Material shown Block Start

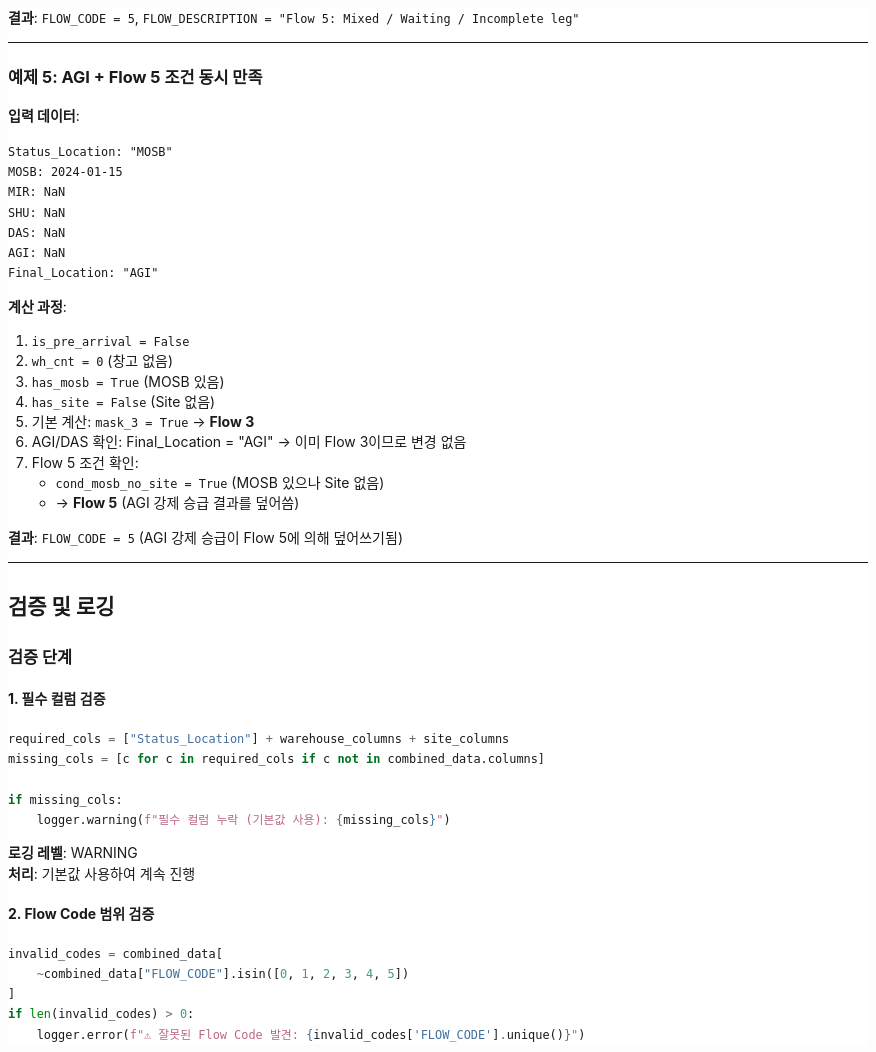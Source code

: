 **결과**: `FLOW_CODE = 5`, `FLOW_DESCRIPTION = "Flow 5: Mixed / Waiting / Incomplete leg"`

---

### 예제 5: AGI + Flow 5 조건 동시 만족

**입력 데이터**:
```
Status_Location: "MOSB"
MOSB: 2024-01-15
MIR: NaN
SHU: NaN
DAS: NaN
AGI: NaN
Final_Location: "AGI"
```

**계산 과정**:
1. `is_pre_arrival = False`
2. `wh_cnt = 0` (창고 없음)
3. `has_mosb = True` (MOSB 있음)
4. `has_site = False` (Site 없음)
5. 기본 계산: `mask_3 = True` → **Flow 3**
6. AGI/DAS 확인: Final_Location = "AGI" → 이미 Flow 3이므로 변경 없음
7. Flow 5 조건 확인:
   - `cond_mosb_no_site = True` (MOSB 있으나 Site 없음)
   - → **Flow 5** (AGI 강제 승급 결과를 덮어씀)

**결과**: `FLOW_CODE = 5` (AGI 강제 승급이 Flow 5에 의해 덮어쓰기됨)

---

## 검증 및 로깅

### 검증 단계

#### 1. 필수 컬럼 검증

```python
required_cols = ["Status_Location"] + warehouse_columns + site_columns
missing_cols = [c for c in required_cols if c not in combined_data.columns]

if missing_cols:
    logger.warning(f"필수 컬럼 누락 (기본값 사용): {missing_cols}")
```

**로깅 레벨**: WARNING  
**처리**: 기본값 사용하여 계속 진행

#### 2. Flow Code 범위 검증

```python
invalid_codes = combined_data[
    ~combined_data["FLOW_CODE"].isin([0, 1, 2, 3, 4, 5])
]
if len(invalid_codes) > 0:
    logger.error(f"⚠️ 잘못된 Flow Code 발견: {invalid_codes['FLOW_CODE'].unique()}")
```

Material shown Block End

Your answer must be the lines from the one containing "#### 1. 필수 컬럼 검증" to the last line of the entries, repeated exactly and with nothing else.

#### 1. 필수 컬럼 검증

```python
required_cols = ["Status_Location"] + warehouse_columns + site_columns
missing_cols = [c for c in required_cols if c not in combined_data.columns]

if missing_cols:
    logger.warning(f"필수 컬럼 누락 (기본값 사용): {missing_cols}")
```

**로깅 레벨**: WARNING  
**처리**: 기본값 사용하여 계속 진행

#### 2. Flow Code 범위 검증

```python
invalid_codes = combined_data[
    ~combined_data["FLOW_CODE"].isin([0, 1, 2, 3, 4, 5])
]
if len(invalid_codes) > 0:
    logger.error(f"⚠️ 잘못된 Flow Code 발견: {invalid_codes['FLOW_CODE'].unique()}")
```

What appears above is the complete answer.